● **DIRECTIONS FOR THIS TASK**
The reply has to contain each record exactly as written.

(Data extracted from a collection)
□ □ □ □ □

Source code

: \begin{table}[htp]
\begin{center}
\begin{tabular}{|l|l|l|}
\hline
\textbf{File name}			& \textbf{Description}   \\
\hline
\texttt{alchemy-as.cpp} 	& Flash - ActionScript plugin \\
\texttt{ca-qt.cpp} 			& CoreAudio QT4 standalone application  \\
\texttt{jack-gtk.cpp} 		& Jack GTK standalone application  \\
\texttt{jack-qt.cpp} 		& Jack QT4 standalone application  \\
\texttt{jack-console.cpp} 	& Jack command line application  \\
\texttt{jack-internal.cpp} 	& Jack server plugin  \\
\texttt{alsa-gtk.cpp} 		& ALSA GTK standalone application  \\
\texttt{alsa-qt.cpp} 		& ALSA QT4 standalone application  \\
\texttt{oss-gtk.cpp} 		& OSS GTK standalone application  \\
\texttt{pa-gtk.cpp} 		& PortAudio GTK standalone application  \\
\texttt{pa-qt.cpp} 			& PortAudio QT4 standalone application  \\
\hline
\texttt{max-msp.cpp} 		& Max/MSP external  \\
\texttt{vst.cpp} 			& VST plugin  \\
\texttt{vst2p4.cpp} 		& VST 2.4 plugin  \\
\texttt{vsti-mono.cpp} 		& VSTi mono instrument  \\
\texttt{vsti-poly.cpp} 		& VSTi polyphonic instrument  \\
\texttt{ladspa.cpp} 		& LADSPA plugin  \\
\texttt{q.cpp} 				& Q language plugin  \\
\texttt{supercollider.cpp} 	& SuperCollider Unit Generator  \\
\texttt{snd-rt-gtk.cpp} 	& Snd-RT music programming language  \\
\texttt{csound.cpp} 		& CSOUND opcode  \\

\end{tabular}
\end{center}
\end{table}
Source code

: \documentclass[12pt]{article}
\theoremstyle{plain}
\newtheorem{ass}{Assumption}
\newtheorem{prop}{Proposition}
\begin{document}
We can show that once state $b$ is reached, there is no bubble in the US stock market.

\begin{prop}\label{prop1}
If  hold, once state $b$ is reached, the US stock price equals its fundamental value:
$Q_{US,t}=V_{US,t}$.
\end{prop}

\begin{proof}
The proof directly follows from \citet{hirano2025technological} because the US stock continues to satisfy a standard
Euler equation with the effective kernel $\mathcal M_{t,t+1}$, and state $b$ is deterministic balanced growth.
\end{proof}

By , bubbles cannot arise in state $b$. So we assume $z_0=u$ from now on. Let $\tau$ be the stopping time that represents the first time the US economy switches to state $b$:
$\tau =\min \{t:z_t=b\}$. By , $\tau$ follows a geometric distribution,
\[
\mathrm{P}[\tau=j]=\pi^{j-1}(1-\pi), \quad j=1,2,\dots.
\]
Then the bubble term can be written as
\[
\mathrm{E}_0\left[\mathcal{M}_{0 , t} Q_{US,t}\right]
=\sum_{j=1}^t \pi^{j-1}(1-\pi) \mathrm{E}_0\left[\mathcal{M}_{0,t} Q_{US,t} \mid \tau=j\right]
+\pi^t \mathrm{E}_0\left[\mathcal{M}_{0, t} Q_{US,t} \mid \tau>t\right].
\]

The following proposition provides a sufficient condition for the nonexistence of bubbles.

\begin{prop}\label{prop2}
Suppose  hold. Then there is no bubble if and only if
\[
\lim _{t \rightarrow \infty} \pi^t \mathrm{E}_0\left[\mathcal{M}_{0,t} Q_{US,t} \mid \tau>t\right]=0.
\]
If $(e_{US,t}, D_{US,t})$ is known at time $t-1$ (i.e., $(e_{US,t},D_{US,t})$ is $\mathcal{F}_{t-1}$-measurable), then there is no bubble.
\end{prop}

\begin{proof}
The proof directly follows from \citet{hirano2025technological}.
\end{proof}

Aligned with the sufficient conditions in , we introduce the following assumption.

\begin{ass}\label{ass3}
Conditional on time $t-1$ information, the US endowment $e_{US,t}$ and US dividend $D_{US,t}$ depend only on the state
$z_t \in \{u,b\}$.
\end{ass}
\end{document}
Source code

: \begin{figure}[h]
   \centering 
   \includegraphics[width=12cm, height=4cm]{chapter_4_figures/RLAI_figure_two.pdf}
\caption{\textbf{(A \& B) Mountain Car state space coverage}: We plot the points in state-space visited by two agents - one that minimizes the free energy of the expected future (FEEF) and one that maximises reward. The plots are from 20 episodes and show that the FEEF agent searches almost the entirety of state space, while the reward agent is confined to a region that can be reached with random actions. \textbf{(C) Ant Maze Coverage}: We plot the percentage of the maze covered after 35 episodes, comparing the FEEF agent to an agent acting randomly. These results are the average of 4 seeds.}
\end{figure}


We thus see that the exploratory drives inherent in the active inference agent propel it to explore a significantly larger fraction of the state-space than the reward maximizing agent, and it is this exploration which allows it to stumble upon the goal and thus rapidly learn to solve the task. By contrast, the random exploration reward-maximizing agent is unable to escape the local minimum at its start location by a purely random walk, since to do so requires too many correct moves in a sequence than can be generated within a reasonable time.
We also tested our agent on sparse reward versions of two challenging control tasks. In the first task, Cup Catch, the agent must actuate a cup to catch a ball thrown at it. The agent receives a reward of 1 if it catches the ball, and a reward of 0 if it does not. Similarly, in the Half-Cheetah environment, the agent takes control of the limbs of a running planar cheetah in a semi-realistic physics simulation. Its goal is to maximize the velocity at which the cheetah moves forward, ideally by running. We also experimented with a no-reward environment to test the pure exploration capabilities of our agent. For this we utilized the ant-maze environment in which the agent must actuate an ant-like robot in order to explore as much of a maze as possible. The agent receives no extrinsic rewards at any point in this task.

□ □ □ □ □

● **RESULT OF THIS EXERCISE**
Source code

: \begin{table}[htp]
\begin{center}
\begin{tabular}{|l|l|l|}
\hline
\textbf{File name}			& \textbf{Description}   \\
\hline
\texttt{alchemy-as.cpp} 	& Flash - ActionScript plugin \\
\texttt{ca-qt.cpp} 			& CoreAudio QT4 standalone application  \\
\texttt{jack-gtk.cpp} 		& Jack GTK standalone application  \\
\texttt{jack-qt.cpp} 		& Jack QT4 standalone application  \\
\texttt{jack-console.cpp} 	& Jack command line application  \\
\texttt{jack-internal.cpp} 	& Jack server plugin  \\
\texttt{alsa-gtk.cpp} 		& ALSA GTK standalone application  \\
\texttt{alsa-qt.cpp} 		& ALSA QT4 standalone application  \\
\texttt{oss-gtk.cpp} 		& OSS GTK standalone application  \\
\texttt{pa-gtk.cpp} 		& PortAudio GTK standalone application  \\
\texttt{pa-qt.cpp} 			& PortAudio QT4 standalone application  \\
\hline
\texttt{max-msp.cpp} 		& Max/MSP external  \\
\texttt{vst.cpp} 			& VST plugin  \\
\texttt{vst2p4.cpp} 		& VST 2.4 plugin  \\
\texttt{vsti-mono.cpp} 		& VSTi mono instrument  \\
\texttt{vsti-poly.cpp} 		& VSTi polyphonic instrument  \\
\texttt{ladspa.cpp} 		& LADSPA plugin  \\
\texttt{q.cpp} 				& Q language plugin  \\
\texttt{supercollider.cpp} 	& SuperCollider Unit Generator  \\
\texttt{snd-rt-gtk.cpp} 	& Snd-RT music programming language  \\
\texttt{csound.cpp} 		& CSOUND opcode  \\

\end{tabular}
\end{center}
\end{table}
Source code

: \documentclass[12pt]{article}
\theoremstyle{plain}
\newtheorem{ass}{Assumption}
\newtheorem{prop}{Proposition}
\begin{document}
We can show that once state $b$ is reached, there is no bubble in the US stock market.

\begin{prop}\label{prop1}
If  hold, once state $b$ is reached, the US stock price equals its fundamental value:
$Q_{US,t}=V_{US,t}$.
\end{prop}

\begin{proof}
The proof directly follows from \citet{hirano2025technological} because the US stock continues to satisfy a standard
Euler equation with the effective kernel $\mathcal M_{t,t+1}$, and state $b$ is deterministic balanced growth.
\end{proof}

By , bubbles cannot arise in state $b$. So we assume $z_0=u$ from now on. Let $\tau$ be the stopping time that represents the first time the US economy switches to state $b$:
$\tau =\min \{t:z_t=b\}$. By , $\tau$ follows a geometric distribution,
\[
\mathrm{P}[\tau=j]=\pi^{j-1}(1-\pi), \quad j=1,2,\dots.
\]
Then the bubble term can be written as
\[
\mathrm{E}_0\left[\mathcal{M}_{0 , t} Q_{US,t}\right]
=\sum_{j=1}^t \pi^{j-1}(1-\pi) \mathrm{E}_0\left[\mathcal{M}_{0,t} Q_{US,t} \mid \tau=j\right]
+\pi^t \mathrm{E}_0\left[\mathcal{M}_{0, t} Q_{US,t} \mid \tau>t\right].
\]

The following proposition provides a sufficient condition for the nonexistence of bubbles.

\begin{prop}\label{prop2}
Suppose  hold. Then there is no bubble if and only if
\[
\lim _{t \rightarrow \infty} \pi^t \mathrm{E}_0\left[\mathcal{M}_{0,t} Q_{US,t} \mid \tau>t\right]=0.
\]
If $(e_{US,t}, D_{US,t})$ is known at time $t-1$ (i.e., $(e_{US,t},D_{US,t})$ is $\mathcal{F}_{t-1}$-measurable), then there is no bubble.
\end{prop}

\begin{proof}
The proof directly follows from \citet{hirano2025technological}.
\end{proof}

Aligned with the sufficient conditions in , we introduce the following assumption.

\begin{ass}\label{ass3}
Conditional on time $t-1$ information, the US endowment $e_{US,t}$ and US dividend $D_{US,t}$ depend only on the state
$z_t \in \{u,b\}$.
\end{ass}
\end{document}
Source code

: \begin{figure}[h]
   \centering 
   \includegraphics[width=12cm, height=4cm]{chapter_4_figures/RLAI_figure_two.pdf}
\caption{\textbf{(A \& B) Mountain Car state space coverage}: We plot the points in state-space visited by two agents - one that minimizes the free energy of the expected future (FEEF) and one that maximises reward. The plots are from 20 episodes and show that the FEEF agent searches almost the entirety of state space, while the reward agent is confined to a region that can be reached with random actions. \textbf{(C) Ant Maze Coverage}: We plot the percentage of the maze covered after 35 episodes, comparing the FEEF agent to an agent acting randomly. These results are the average of 4 seeds.}
\end{figure}


We thus see that the exploratory drives inherent in the active inference agent propel it to explore a significantly larger fraction of the state-space than the reward maximizing agent, and it is this exploration which allows it to stumble upon the goal and thus rapidly learn to solve the task. By contrast, the random exploration reward-maximizing agent is unable to escape the local minimum at its start location by a purely random walk, since to do so requires too many correct moves in a sequence than can be generated within a reasonable time.
We also tested our agent on sparse reward versions of two challenging control tasks. In the first task, Cup Catch, the agent must actuate a cup to catch a ball thrown at it. The agent receives a reward of 1 if it catches the ball, and a reward of 0 if it does not. Similarly, in the Half-Cheetah environment, the agent takes control of the limbs of a running planar cheetah in a semi-realistic physics simulation. Its goal is to maximize the velocity at which the cheetah moves forward, ideally by running. We also experimented with a no-reward environment to test the pure exploration capabilities of our agent. For this we utilized the ant-maze environment in which the agent must actuate an ant-like robot in order to explore as much of a maze as possible. The agent receives no extrinsic rewards at any point in this task.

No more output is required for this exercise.